*** Extracted records Section Begins ***

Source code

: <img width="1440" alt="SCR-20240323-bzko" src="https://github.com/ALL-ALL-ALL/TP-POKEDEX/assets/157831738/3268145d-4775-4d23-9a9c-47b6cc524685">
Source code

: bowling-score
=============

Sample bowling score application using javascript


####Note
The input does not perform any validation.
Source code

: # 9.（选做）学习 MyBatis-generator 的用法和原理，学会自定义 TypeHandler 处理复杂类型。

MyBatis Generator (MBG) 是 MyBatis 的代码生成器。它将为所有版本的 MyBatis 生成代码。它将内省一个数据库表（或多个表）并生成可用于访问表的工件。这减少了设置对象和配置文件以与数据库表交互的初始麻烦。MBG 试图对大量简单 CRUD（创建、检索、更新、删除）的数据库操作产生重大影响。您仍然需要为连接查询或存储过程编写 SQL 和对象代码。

*** Extracted records Section Ends ***
*** Extracted records Section Begins ***

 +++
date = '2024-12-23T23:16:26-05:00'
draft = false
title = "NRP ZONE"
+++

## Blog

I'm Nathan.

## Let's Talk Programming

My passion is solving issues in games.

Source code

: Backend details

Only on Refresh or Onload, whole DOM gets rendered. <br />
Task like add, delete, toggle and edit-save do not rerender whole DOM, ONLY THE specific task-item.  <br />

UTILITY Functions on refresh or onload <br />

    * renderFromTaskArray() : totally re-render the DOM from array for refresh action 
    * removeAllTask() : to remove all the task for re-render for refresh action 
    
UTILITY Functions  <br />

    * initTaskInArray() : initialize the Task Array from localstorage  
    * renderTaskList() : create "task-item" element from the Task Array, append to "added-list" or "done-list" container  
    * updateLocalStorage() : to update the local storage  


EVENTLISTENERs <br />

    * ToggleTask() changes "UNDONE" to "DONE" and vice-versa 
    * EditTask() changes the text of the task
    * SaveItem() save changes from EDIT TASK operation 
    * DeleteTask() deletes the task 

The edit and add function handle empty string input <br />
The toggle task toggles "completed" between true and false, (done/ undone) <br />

*** Extracted records Section Ends ***
*** Extracted records Section Begins ***

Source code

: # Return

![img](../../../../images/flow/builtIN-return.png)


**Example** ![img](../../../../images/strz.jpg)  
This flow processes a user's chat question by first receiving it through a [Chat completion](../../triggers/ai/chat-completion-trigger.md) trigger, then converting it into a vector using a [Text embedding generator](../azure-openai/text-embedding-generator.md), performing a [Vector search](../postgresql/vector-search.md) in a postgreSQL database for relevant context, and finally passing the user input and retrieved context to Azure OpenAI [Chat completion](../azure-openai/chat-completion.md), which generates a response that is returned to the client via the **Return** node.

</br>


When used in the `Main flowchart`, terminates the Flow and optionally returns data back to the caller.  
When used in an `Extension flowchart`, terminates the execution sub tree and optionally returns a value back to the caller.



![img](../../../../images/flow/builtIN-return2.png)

*** Extracted records Section Ends ***

Work instruction = Every line from the line containing "的用法和原理，学会自定义 TypeHandler 处理复杂类型。" through the line containing "MyBatis Generator (MBG)" in the records above must be retyped exactly. Leave out the rest.

Expected output =
: # 9.（选做）学习 MyBatis-generator 的用法和原理，学会自定义 TypeHandler 处理复杂类型。

MyBatis Generator (MBG) 是 MyBatis 的代码生成器。它将为所有版本的 MyBatis 生成代码。它将内省一个数据库表（或多个表）并生成可用于访问表的工件。这减少了设置对象和配置文件以与数据库表交互的初始麻烦。MBG 试图对大量简单 CRUD（创建、检索、更新、删除）的数据库操作产生重大影响。您仍然需要为连接查询或存储过程编写 SQL 和对象代码。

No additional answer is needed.